INPUT FOR THIS TASK section start

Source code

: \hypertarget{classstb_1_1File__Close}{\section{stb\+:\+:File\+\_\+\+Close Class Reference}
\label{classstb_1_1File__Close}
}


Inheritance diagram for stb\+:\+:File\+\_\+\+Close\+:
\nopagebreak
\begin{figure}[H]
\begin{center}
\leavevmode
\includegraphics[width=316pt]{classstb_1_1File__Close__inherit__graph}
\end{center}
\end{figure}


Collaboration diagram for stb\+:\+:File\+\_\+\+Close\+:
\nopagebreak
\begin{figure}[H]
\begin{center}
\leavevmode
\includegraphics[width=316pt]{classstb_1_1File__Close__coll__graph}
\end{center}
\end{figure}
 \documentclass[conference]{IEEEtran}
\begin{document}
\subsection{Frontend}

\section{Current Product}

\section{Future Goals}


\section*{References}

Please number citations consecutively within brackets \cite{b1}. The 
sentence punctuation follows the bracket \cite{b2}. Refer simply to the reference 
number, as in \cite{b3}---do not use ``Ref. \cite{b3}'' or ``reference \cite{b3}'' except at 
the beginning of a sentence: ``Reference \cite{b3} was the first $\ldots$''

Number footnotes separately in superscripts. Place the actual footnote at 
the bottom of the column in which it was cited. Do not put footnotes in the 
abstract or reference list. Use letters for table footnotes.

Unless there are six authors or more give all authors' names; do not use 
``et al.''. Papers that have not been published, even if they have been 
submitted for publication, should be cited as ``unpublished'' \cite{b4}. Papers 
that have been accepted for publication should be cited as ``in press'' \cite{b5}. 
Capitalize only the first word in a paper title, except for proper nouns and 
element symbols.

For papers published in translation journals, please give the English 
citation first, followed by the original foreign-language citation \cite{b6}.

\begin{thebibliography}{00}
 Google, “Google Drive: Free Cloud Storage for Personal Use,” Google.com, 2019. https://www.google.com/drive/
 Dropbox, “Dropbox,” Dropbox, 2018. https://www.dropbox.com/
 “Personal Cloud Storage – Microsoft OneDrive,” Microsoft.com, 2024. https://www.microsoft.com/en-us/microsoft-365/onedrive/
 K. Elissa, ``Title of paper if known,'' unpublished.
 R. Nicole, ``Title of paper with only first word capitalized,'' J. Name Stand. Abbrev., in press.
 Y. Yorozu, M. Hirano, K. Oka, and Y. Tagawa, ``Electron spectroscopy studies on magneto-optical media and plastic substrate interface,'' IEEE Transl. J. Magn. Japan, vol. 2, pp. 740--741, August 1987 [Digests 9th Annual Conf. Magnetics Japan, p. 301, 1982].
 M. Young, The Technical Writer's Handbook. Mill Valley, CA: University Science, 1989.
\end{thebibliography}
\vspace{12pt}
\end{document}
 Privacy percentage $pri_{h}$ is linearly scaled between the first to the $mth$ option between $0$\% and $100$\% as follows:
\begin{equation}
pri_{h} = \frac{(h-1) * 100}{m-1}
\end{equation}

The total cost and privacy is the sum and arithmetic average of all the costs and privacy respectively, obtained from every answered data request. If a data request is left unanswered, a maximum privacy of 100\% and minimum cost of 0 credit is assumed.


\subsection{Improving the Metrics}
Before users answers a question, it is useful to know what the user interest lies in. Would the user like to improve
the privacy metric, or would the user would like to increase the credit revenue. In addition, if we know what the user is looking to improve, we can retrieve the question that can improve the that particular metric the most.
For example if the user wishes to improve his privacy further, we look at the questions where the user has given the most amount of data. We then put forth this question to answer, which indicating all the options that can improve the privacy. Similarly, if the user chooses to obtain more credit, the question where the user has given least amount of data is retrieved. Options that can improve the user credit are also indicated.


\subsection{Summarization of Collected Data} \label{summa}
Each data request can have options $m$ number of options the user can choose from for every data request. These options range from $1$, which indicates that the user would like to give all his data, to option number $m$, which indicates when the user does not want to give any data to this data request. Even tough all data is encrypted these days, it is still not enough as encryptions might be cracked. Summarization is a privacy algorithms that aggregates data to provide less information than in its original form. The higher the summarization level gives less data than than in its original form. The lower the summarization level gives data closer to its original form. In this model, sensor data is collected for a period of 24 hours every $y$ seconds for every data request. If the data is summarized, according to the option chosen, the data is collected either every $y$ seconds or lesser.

INPUT FOR THIS TASK section end

WHAT IS REQUIRED
Working from the records above, find how many lines contain the string "should" and answer with the bare number.

ANSWER SECTION
2